Indigo in its blue form is not soluble in water. In order to solubilize it for a dyebath, you must reduce the indigo. This is easily done by using sodium hydroxide and sodium dithionite, which are commonly purchased as lye and Rit Color Remover. The reduced leuco form of indigo is yellow in color.

When cotton or another natural fiber is dipped into a solution of reduced indigo, some of the dissolved indigo penetrates inside the fibers, between the cellulose or protein molecules (depending on the fiber).

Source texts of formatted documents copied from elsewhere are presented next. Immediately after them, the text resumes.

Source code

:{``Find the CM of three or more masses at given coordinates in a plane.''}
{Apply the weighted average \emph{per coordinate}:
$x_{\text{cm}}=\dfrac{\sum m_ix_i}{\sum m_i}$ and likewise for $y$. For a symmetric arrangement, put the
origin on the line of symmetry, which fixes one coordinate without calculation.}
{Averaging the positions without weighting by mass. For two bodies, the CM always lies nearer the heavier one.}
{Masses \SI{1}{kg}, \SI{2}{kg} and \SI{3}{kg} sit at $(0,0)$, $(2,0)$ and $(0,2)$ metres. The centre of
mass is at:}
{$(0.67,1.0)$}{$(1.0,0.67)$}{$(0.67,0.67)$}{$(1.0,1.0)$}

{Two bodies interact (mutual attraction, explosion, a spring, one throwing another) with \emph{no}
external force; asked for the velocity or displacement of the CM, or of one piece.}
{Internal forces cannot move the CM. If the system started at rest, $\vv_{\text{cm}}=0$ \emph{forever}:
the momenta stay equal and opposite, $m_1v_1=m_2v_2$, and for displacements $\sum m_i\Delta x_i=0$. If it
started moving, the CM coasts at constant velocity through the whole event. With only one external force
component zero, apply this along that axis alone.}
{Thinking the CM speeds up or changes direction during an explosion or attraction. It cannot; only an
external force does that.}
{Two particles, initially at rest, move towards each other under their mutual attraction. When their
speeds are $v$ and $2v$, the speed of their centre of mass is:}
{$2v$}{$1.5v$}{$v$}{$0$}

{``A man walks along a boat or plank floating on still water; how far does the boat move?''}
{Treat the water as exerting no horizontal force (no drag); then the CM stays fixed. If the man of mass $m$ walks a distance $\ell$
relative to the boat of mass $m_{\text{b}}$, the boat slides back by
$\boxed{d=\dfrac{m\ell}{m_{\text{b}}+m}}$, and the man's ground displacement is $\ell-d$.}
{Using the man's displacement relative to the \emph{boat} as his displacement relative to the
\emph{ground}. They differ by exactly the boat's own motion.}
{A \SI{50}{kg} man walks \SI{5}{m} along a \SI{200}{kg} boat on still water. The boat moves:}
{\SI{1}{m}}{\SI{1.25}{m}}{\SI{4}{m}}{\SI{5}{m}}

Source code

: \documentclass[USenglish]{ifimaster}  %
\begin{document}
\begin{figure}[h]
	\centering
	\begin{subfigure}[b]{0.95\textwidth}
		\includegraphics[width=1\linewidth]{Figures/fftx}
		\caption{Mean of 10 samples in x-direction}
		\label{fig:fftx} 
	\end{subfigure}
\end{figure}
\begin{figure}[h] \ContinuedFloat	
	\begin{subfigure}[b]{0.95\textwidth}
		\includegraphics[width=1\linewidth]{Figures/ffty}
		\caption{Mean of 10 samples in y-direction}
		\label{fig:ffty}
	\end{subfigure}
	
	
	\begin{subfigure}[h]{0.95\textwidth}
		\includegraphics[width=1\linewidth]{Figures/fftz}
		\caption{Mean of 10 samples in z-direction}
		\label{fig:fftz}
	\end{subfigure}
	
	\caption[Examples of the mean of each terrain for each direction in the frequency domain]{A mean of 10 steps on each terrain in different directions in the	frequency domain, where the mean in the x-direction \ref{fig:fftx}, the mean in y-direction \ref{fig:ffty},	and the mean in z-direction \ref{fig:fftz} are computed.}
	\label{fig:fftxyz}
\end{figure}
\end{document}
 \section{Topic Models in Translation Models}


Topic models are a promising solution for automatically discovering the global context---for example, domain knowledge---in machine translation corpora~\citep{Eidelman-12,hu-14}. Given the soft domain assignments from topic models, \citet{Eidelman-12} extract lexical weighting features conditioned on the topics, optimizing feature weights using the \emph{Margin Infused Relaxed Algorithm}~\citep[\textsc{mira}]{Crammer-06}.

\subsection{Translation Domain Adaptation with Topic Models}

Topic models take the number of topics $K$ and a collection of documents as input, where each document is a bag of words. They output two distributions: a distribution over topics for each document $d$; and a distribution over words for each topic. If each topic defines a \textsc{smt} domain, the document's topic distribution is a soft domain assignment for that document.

When the dyed fiber is then exposed to oxygen, the solubilized yellow leuco form of the indigo is oxidized once more to the insoluble blue form. While any dye on the outside of the fibers may be easily rubbed off, the dye that is trapped within the fibers is quite colorfast.

It's important when dyeing with indigo not to use an overly strong solution of indigo, because this results in too much dye being deposited on the outside of the fibers. Instead, multiple dips in a somewhat weaker dye solution work much better at building up a sufficiently deep color without resulting in a large amount of unfixed dye remaining on the outside of the fibers. Poorly applied indigo dye is not uncommon and results in complaints of dye rubbing off of indigo-dyed clothing onto other items, even when dry, a problem which is called crocking.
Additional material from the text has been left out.